= Christian politics in Australia =

Christian democracy of the type found in Europe never gained a strong presence in Australia. While sectarianism was an important factor in Australian politics in the early 20th century it was only a single element in political divisions at the time, with Roman Catholics along with the Irish tending to be drawn towards the left-wing Australian Labor Party, while Protestants were grouped alongside the British in the various anti-Labor conservative parties of the time.

Even as Australians' levels of church attendance declined, religious influence, particularly the influence of socially conservative Christians, within political parties has remained strong. In 2017 the Parliamentary Christian Fellowship meet fortnightly, with about 60 members from all sides of politics in attendance.
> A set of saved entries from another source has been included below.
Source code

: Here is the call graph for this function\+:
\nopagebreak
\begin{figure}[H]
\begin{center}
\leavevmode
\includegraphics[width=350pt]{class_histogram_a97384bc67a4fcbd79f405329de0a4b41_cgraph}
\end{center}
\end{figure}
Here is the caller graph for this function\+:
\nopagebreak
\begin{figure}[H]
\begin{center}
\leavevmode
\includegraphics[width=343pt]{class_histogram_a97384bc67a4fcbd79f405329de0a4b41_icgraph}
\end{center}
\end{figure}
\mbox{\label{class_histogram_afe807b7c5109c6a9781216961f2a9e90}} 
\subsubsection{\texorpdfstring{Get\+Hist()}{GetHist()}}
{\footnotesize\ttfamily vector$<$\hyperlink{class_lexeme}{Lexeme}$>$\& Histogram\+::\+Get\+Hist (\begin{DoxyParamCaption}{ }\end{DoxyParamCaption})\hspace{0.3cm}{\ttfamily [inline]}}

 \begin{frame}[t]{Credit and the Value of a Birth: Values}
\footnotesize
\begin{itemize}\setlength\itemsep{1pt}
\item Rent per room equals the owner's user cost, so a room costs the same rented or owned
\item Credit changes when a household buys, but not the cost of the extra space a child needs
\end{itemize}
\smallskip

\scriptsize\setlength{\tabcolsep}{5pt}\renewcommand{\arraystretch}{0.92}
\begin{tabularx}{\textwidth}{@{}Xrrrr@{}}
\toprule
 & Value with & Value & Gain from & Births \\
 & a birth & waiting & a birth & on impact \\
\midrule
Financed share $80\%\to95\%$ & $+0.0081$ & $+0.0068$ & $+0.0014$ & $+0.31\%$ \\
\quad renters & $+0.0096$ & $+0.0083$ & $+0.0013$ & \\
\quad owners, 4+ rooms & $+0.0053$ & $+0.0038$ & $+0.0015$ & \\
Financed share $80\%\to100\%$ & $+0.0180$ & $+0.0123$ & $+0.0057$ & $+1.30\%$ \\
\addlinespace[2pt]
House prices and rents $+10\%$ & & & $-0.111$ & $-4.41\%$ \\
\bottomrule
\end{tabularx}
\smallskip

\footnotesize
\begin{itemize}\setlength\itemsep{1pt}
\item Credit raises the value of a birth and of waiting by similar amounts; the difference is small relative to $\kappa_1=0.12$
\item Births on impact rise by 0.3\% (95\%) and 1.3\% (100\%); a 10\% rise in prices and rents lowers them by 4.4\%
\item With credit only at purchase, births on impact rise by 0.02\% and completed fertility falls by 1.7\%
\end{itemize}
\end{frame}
This is more than a quarter of total parliamentary members.
  The Australian National Prayer Breakfast started in 1985 and is based on the National Prayer Breakfast. Conservative religious community groups such as the Australian Family Association have been vocal in their opposition to developments such as gay rights and same sex marriage.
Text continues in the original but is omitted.